Before transformers, recurrent neural networks processed sequences one token at a time. To remember something from 100 words ago, the information had to survive through 100 sequential updates — often fading or being overwritten. The attention mechanism solves this by allowing every position in the sequence to directly attend to every other position, in a single step.
The math behind this is elegant and entirely built from tools you already have: matrix multiplication, dot products, and softmax.
The Problem: Context-Dependent Meaning
The word “bank” means different things in:
"I deposited money in the bank" → financial institution
"I sat by the river bank" → side of a river
For a language model to process “bank” correctly, it needs to know which other words in the sentence are relevant.

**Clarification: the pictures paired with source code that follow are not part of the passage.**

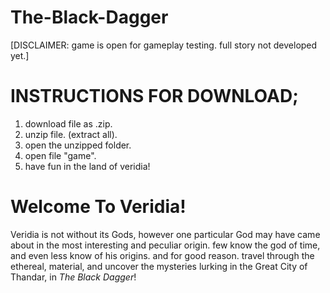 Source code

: # The-Black-Dagger
[DISCLAIMER: game is open for gameplay testing. full story not developed yet.]
  
# INSTRUCTIONS FOR DOWNLOAD;
  1) download file as .zip.
  2) unzip file. (extract all).
  3) open the unzipped folder.
  4) open file "game".
  5) have fun in the land of veridia!

# Welcome To Veridia!
Veridia is not without its Gods, however one particular God may have came about in the most interesting and peculiar origin.
few know the god of time, and even less know of his origins. and for good reason.
travel through the ethereal, material, and uncover the mysteries lurking in the Great City of Thandar, in _The Black Dagger_!
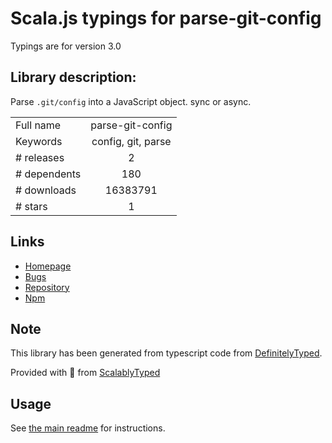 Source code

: 
# Scala.js typings for parse-git-config

Typings are for version 3.0

## Library description:
Parse `.git/config` into a JavaScript object. sync or async.

|                    |                 |
| ------------------ | :-------------: |
| Full name          | parse-git-config |
| Keywords           | config, git, parse |
| # releases         | 2 |
| # dependents       | 180 |
| # downloads        | 16383791 |
| # stars            | 1 |

## Links
- [Homepage](https://github.com/jonschlinkert/parse-git-config)
- [Bugs](https://github.com/jonschlinkert/parse-git-config/issues)
- [Repository](https://github.com/jonschlinkert/parse-git-config)
- [Npm](https://www.npmjs.com/package/parse-git-config)
    


## Note
This library has been generated from typescript code from [DefinitelyTyped](https://definitelytyped.org).

Provided with :purple_heart: from [ScalablyTyped](https://github.com/oyvindberg/ScalablyTyped)

## Usage
See [the main readme](../../readme.md) for instructions.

That’s what attention computes.
The Library Analogy
Imagine a library system:
- You arrive with a query — what you’re looking for.
- Every book has a key — a label describing its contents.
- Each book also has a value — the actual content.
The system compares your query to every key, figures out which books are most relevant, and returns a weighted blend of those books’ values.
Attention works exactly the same way:
- Q (Query): what this position is looking for.
- K (Key): what each position offers.
- V (Value): the actual content each position contributes.
Scaled Dot-Product Attention
The full formula:
Attention(Q, K, V) = softmax(QKᵀ / √dₖ) · V
Where dₖ is the dimension of the key vectors.
This looks concise but unpacks into four meaningful steps:
Step 1: Compute attention scores
scores = Q @ Kᵀ
Each entry scores[i, j] is the dot product of query i with key j — how relevant position j is to position i. Shape: (seq_len, seq_len).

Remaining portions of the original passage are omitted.